> How to complete this task
Going line by line through the entries, count those containing "detection" and state only the result.

> Supplied entries
════════════════════

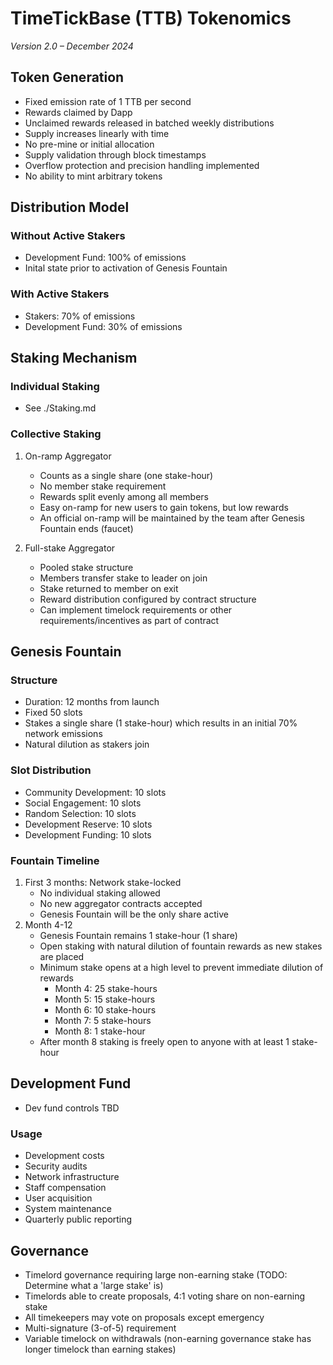 # TimeTickBase (TTB) Tokenomics
*Version 2.0 – December 2024*

## Token Generation
- Fixed emission rate of 1 TTB per second
- Rewards claimed by Dapp
- Unclaimed rewards released in batched weekly distributions
- Supply increases linearly with time
- No pre-mine or initial allocation
- Supply validation through block timestamps
- Overflow protection and precision handling implemented
- No ability to mint arbitrary tokens

## Distribution Model

### Without Active Stakers
- Development Fund: 100% of emissions
- Inital state prior to activation of Genesis Fountain

### With Active Stakers
- Stakers: 70% of emissions
- Development Fund: 30% of emissions

## Staking Mechanism

### Individual Staking
  - See ./Staking.md

### Collective Staking
1. On-ramp Aggregator
   - Counts as a single share (one stake-hour)
   - No member stake requirement
   - Rewards split evenly among all members
   - Easy on-ramp for new users to gain tokens, but low rewards
   - An official on-ramp will be maintained by the team after Genesis Fountain ends (faucet)

2. Full-stake Aggregator
   - Pooled stake structure
   - Members transfer stake to leader on join
   - Stake returned to member on exit
   - Reward distribution configured by contract structure
   - Can implement timelock requirements or other requirements/incentives as part of contract

## Genesis Fountain

### Structure
- Duration: 12 months from launch
- Fixed 50 slots
- Stakes a single share (1 stake-hour) which results in an initial 70% network emissions
- Natural dilution as stakers join

### Slot Distribution
- Community Development: 10 slots
- Social Engagement: 10 slots
- Random Selection: 10 slots
- Development Reserve: 10 slots
- Development Funding: 10 slots

### Fountain Timeline
1. First 3 months: Network stake-locked
   - No individual staking allowed
   - No new aggregator contracts accepted
   - Genesis Fountain will be the only share active
2. Month 4-12
   - Genesis Fountain remains 1 stake-hour (1 share)
   - Open staking with natural dilution of fountain rewards as new stakes are placed
   - Minimum stake opens at a high level to prevent immediate dilution of rewards
     - Month 4: 25 stake-hours
     - Month 5: 15 stake-hours
     - Month 6: 10 stake-hours
     - Month 7: 5 stake-hours
     - Month 8: 1 stake-hour
   - After month 8 staking is freely open to anyone with at least 1 stake-hour

## Development Fund
- Dev fund controls TBD

### Usage
- Development costs
- Security audits
- Network infrastructure
- Staff compensation
- User acquisition
- System maintenance
- Quarterly public reporting

## Governance
- Timelord governance requiring large non-earning stake (TODO: Determine what a 'large stake' is)
- Timelords able to create proposals, 4:1 voting share on non-earning stake
- All timekeepers may vote on proposals except emergency
- Multi-signature (3-of-5) requirement
- Variable timelock on withdrawals (non-earning governance stake has longer timelock than earning stakes)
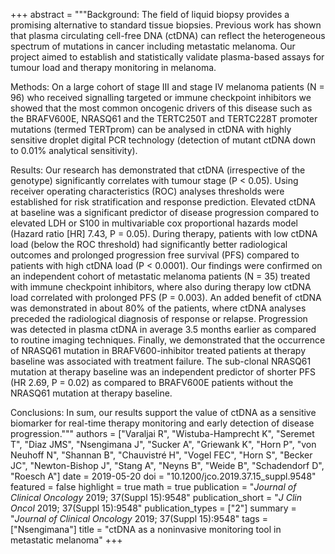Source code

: +++
abstract = """Background: The field of liquid biopsy provides a promising alternative to standard tissue biopsies. Previous work has shown that plasma circulating cell-free DNA (ctDNA) can reflect the heterogeneous spectrum of mutations in cancer including metastatic melanoma. Our project aimed to establish and statistically validate plasma-based assays for tumour load and therapy monitoring in melanoma.

Methods: On a large cohort of stage III and stage IV melanoma patients (N = 96) who received signalling targeted or immune checkpoint inhibitors we showed that the most common oncogenic drivers of this disease such as the BRAFV600E, NRASQ61 and the TERTC250T and TERTC228T promoter mutations (termed TERTprom) can be analysed in ctDNA with highly sensitive droplet digital PCR technology (detection of mutant ctDNA down to 0.01% analytical sensitivity).

Results: Our research has demonstrated that ctDNA (irrespective of the genotype) significantly correlates with tumour stage (P < 0.05). Using receiver operating characteristics (ROC) analyses thresholds were established for risk stratification and response prediction. Elevated ctDNA at baseline was a significant predictor of disease progression compared to elevated LDH or S100 in multivariable cox proportional hazards model (Hazard ratio [HR] 7.43, P = 0.05). During therapy, patients with low ctDNA load (below the ROC threshold) had significantly better radiological outcomes and prolonged progression free survival (PFS) compared to patients with high ctDNA load (P < 0.0001). Our findings were confirmed on an independent cohort of metastatic melanoma patients (N = 35) treated with immune checkpoint inhibitors, where also during therapy low ctDNA load correlated with prolonged PFS (P = 0.003). An added benefit of ctDNA was demonstrated in about 80% of the patients, where ctDNA analyses preceded the radiological diagnosis of response or relapse. Progression was detected in plasma ctDNA in average 3.5 months earlier as compared to routine imaging techniques. Finally, we demonstrated that the occurrence of NRASQ61 mutation in BRAFV600-inhibitor treated patients at therapy baseline was associated with treatment failure. The sub-clonal NRASQ61 mutation at therapy baseline was an independent predictor of shorter PFS (HR 2.69, P = 0.02) as compared to BRAFV600E patients without the NRASQ61 mutation at therapy baseline.

Conclusions: In sum, our results support the value of ctDNA as a sensitive biomarker for real-time therapy monitoring and early detection of disease progression."""
authors = ["Varaljai R", "Wistuba-Hamprecht K", "Seremet T", "Diaz JMS", "Nsengimana J", "Sucker A", "Griewank K", "Horn P", "von Neuhoff N", "Shannan B", "Chauvistré H", "Vogel FEC", "Horn S", "Becker JC", "Newton-Bishop J", "Stang A", "Neyns B", "Weide B", "Schadendorf D", "Roesch A"]
date = 2019-05-20
doi = "10.1200/jco.2019.37.15_suppl.9548"
featured = false
highlight = true
math = true
publication = "*Journal of Clinical Oncology* 2019; 37(Suppl 15):9548"
publication_short = "*J Clin Oncol* 2019; 37(Suppl 15):9548"
publication_types = ["2"]
summary = "*Journal of Clinical Oncology* 2019; 37(Suppl 15):9548"
tags = ["Nsengimana"]
title = "ctDNA as a noninvasive monitoring tool in metastatic melanoma"
+++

════════════════════

> Written answer
2